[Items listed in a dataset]

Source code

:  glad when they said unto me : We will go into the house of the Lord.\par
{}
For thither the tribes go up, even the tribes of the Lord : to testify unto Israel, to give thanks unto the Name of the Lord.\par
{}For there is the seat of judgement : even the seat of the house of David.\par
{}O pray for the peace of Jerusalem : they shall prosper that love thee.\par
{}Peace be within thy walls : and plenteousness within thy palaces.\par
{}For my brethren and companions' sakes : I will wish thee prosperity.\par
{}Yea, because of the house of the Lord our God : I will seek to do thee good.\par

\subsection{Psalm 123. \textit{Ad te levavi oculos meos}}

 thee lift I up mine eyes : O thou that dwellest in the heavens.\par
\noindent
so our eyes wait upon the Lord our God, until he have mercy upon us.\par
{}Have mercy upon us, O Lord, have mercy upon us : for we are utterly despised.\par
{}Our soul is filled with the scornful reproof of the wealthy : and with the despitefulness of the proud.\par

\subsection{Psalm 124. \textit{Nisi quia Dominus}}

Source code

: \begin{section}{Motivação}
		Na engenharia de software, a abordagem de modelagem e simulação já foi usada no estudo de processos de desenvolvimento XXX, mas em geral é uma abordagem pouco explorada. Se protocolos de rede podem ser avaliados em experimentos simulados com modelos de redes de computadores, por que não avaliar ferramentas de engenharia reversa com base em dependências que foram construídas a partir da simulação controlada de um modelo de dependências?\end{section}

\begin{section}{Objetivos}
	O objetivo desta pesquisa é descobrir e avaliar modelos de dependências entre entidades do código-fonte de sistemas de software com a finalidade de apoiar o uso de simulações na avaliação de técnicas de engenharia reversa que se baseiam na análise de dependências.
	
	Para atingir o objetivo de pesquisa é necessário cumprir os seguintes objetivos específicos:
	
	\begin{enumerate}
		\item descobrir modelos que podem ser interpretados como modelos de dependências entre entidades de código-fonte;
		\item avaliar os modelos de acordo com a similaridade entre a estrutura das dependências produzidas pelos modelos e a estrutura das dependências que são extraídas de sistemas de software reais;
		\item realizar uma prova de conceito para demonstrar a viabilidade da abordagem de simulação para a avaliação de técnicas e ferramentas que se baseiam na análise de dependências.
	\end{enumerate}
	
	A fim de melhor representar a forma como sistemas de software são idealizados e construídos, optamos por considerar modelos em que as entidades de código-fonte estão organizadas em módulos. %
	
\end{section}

> Your objective
Each entry above should be output again, precisely as given.

> Response
Source code

:  glad when they said unto me : We will go into the house of the Lord.\par
{}
For thither the tribes go up, even the tribes of the Lord : to testify unto Israel, to give thanks unto the Name of the Lord.\par
{}For there is the seat of judgement : even the seat of the house of David.\par
{}O pray for the peace of Jerusalem : they shall prosper that love thee.\par
{}Peace be within thy walls : and plenteousness within thy palaces.\par
{}For my brethren and companions' sakes : I will wish thee prosperity.\par
{}Yea, because of the house of the Lord our God : I will seek to do thee good.\par

\subsection{Psalm 123. \textit{Ad te levavi oculos meos}}

 thee lift I up mine eyes : O thou that dwellest in the heavens.\par
\noindent
so our eyes wait upon the Lord our God, until he have mercy upon us.\par
{}Have mercy upon us, O Lord, have mercy upon us : for we are utterly despised.\par
{}Our soul is filled with the scornful reproof of the wealthy : and with the despitefulness of the proud.\par

\subsection{Psalm 124. \textit{Nisi quia Dominus}}

Source code

: \begin{section}{Motivação}
		Na engenharia de software, a abordagem de modelagem e simulação já foi usada no estudo de processos de desenvolvimento XXX, mas em geral é uma abordagem pouco explorada. Se protocolos de rede podem ser avaliados em experimentos simulados com modelos de redes de computadores, por que não avaliar ferramentas de engenharia reversa com base em dependências que foram construídas a partir da simulação controlada de um modelo de dependências?\end{section}

\begin{section}{Objetivos}
	O objetivo desta pesquisa é descobrir e avaliar modelos de dependências entre entidades do código-fonte de sistemas de software com a finalidade de apoiar o uso de simulações na avaliação de técnicas de engenharia reversa que se baseiam na análise de dependências.
	
	Para atingir o objetivo de pesquisa é necessário cumprir os seguintes objetivos específicos:
	
	\begin{enumerate}
		\item descobrir modelos que podem ser interpretados como modelos de dependências entre entidades de código-fonte;
		\item avaliar os modelos de acordo com a similaridade entre a estrutura das dependências produzidas pelos modelos e a estrutura das dependências que são extraídas de sistemas de software reais;
		\item realizar uma prova de conceito para demonstrar a viabilidade da abordagem de simulação para a avaliação de técnicas e ferramentas que se baseiam na análise de dependências.
	\end{enumerate}
	
	A fim de melhor representar a forma como sistemas de software são idealizados e construídos, optamos por considerar modelos em que as entidades de código-fonte estão organizadas em módulos. %
	
\end{section}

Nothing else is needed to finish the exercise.